TASK ITEM. Copy the following listing word for word.
--*--
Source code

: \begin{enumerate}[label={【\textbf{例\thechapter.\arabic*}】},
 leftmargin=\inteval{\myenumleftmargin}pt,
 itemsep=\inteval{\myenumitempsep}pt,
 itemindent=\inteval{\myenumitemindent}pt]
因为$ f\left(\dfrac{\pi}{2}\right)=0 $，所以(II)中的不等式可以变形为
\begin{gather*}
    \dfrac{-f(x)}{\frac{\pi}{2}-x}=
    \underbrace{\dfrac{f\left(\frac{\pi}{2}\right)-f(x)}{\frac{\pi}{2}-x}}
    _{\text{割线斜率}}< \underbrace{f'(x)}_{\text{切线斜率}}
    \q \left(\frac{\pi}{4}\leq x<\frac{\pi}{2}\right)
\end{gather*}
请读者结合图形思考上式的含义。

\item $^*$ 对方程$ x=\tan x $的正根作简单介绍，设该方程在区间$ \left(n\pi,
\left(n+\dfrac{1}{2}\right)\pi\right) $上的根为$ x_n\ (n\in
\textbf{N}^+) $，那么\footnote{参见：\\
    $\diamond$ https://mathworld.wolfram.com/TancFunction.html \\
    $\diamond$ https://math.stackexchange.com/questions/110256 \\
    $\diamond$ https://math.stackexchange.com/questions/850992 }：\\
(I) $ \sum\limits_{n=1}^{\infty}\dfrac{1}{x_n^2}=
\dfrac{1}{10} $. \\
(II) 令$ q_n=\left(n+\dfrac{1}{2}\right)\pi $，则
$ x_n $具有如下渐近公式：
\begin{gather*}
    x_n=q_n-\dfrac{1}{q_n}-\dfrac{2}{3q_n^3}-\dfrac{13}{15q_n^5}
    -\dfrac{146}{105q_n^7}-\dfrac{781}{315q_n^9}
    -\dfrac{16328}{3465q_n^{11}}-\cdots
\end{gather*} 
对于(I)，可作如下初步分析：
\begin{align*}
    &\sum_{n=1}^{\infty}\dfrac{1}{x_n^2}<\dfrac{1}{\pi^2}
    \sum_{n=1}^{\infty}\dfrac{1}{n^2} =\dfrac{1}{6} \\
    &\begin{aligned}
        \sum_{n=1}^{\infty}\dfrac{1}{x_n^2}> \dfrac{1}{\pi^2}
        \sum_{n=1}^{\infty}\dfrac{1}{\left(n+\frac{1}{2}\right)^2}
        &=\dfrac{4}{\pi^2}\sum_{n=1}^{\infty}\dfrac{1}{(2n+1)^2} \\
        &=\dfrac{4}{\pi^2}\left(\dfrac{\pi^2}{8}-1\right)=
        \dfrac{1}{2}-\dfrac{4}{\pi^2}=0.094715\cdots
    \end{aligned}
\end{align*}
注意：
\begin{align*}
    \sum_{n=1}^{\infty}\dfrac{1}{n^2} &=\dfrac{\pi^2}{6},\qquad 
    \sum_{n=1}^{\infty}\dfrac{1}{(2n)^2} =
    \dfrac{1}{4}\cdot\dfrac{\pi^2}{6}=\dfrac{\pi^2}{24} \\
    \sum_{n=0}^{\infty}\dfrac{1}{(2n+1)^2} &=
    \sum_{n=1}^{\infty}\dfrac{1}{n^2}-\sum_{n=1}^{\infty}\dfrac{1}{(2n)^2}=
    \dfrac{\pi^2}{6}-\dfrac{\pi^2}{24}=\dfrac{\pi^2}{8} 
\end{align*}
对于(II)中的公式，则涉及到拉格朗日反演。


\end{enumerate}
--*--
YOUR SOLUTION.
Source code

: \begin{enumerate}[label={【\textbf{例\thechapter.\arabic*}】},
 leftmargin=\inteval{\myenumleftmargin}pt,
 itemsep=\inteval{\myenumitempsep}pt,
 itemindent=\inteval{\myenumitemindent}pt]
因为$ f\left(\dfrac{\pi}{2}\right)=0 $，所以(II)中的不等式可以变形为
\begin{gather*}
    \dfrac{-f(x)}{\frac{\pi}{2}-x}=
    \underbrace{\dfrac{f\left(\frac{\pi}{2}\right)-f(x)}{\frac{\pi}{2}-x}}
    _{\text{割线斜率}}< \underbrace{f'(x)}_{\text{切线斜率}}
    \q \left(\frac{\pi}{4}\leq x<\frac{\pi}{2}\right)
\end{gather*}
请读者结合图形思考上式的含义。

\item $^*$ 对方程$ x=\tan x $的正根作简单介绍，设该方程在区间$ \left(n\pi,
\left(n+\dfrac{1}{2}\right)\pi\right) $上的根为$ x_n\ (n\in
\textbf{N}^+) $，那么\footnote{参见：\\
    $\diamond$ https://mathworld.wolfram.com/TancFunction.html \\
    $\diamond$ https://math.stackexchange.com/questions/110256 \\
    $\diamond$ https://math.stackexchange.com/questions/850992 }：\\
(I) $ \sum\limits_{n=1}^{\infty}\dfrac{1}{x_n^2}=
\dfrac{1}{10} $. \\
(II) 令$ q_n=\left(n+\dfrac{1}{2}\right)\pi $，则
$ x_n $具有如下渐近公式：
\begin{gather*}
    x_n=q_n-\dfrac{1}{q_n}-\dfrac{2}{3q_n^3}-\dfrac{13}{15q_n^5}
    -\dfrac{146}{105q_n^7}-\dfrac{781}{315q_n^9}
    -\dfrac{16328}{3465q_n^{11}}-\cdots
\end{gather*} 
对于(I)，可作如下初步分析：
\begin{align*}
    &\sum_{n=1}^{\infty}\dfrac{1}{x_n^2}<\dfrac{1}{\pi^2}
    \sum_{n=1}^{\infty}\dfrac{1}{n^2} =\dfrac{1}{6} \\
    &\begin{aligned}
        \sum_{n=1}^{\infty}\dfrac{1}{x_n^2}> \dfrac{1}{\pi^2}
        \sum_{n=1}^{\infty}\dfrac{1}{\left(n+\frac{1}{2}\right)^2}
        &=\dfrac{4}{\pi^2}\sum_{n=1}^{\infty}\dfrac{1}{(2n+1)^2} \\
        &=\dfrac{4}{\pi^2}\left(\dfrac{\pi^2}{8}-1\right)=
        \dfrac{1}{2}-\dfrac{4}{\pi^2}=0.094715\cdots
    \end{aligned}
\end{align*}
注意：
\begin{align*}
    \sum_{n=1}^{\infty}\dfrac{1}{n^2} &=\dfrac{\pi^2}{6},\qquad 
    \sum_{n=1}^{\infty}\dfrac{1}{(2n)^2} =
    \dfrac{1}{4}\cdot\dfrac{\pi^2}{6}=\dfrac{\pi^2}{24} \\
    \sum_{n=0}^{\infty}\dfrac{1}{(2n+1)^2} &=
    \sum_{n=1}^{\infty}\dfrac{1}{n^2}-\sum_{n=1}^{\infty}\dfrac{1}{(2n)^2}=
    \dfrac{\pi^2}{6}-\dfrac{\pi^2}{24}=\dfrac{\pi^2}{8} 
\end{align*}
对于(II)中的公式，则涉及到拉格朗日反演。


\end{enumerate}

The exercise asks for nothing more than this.